» Exercise prompt: Copy every line of the data that contains the string "paragraph".

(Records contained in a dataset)
***

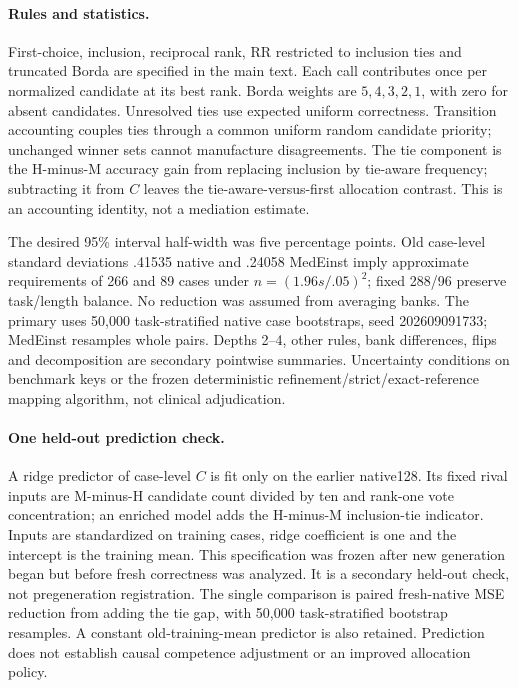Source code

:\paragraph{Rules and statistics.}
First-choice, inclusion, reciprocal rank, RR restricted to inclusion ties and truncated Borda are specified in the main text. Each call contributes once per normalized candidate at its best rank. Borda weights are $5,4,3,2,1$, with zero for absent candidates. Unresolved ties use expected uniform correctness. Transition accounting couples ties through a common uniform random candidate priority; unchanged winner sets cannot manufacture disagreements. The tie component is the H-minus-M accuracy gain from replacing inclusion by tie-aware frequency; subtracting it from $C$ leaves the tie-aware-versus-first allocation contrast. This is an accounting identity, not a mediation estimate.

The desired 95\% interval half-width was five percentage points. Old case-level standard deviations .41535 native and .24058 MedEinst imply approximate requirements of 266 and 89 cases under $n=(1.96s/.05)^2$; fixed 288/96 preserve task/length balance. No reduction was assumed from averaging banks. The primary uses 50,000 task-stratified native case bootstraps, seed 202609091733; MedEinst resamples whole pairs. Depths 2--4, other rules, bank differences, flips and decomposition are secondary pointwise summaries. Uncertainty conditions on benchmark keys or the frozen deterministic refinement/strict/exact-reference mapping algorithm, not clinical adjudication.

\paragraph{One held-out prediction check.}
A ridge predictor of case-level $C$ is fit only on the earlier native128. Its fixed rival inputs are M-minus-H candidate count divided by ten and rank-one vote concentration; an enriched model adds the H-minus-M inclusion-tie indicator. Inputs are standardized on training cases, ridge coefficient is one and the intercept is the training mean. This specification was frozen after new generation began but before fresh correctness was analyzed. It is a secondary held-out check, not pregeneration registration. The single comparison is paired fresh-native MSE reduction from adding the tie gap, with 50,000 task-stratified bootstrap resamples. A constant old-training-mean predictor is also retained. Prediction does not establish causal competence adjustment or an improved allocation policy.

***

» Finished task:
:\paragraph{Rules and statistics.}
\paragraph{One held-out prediction check.}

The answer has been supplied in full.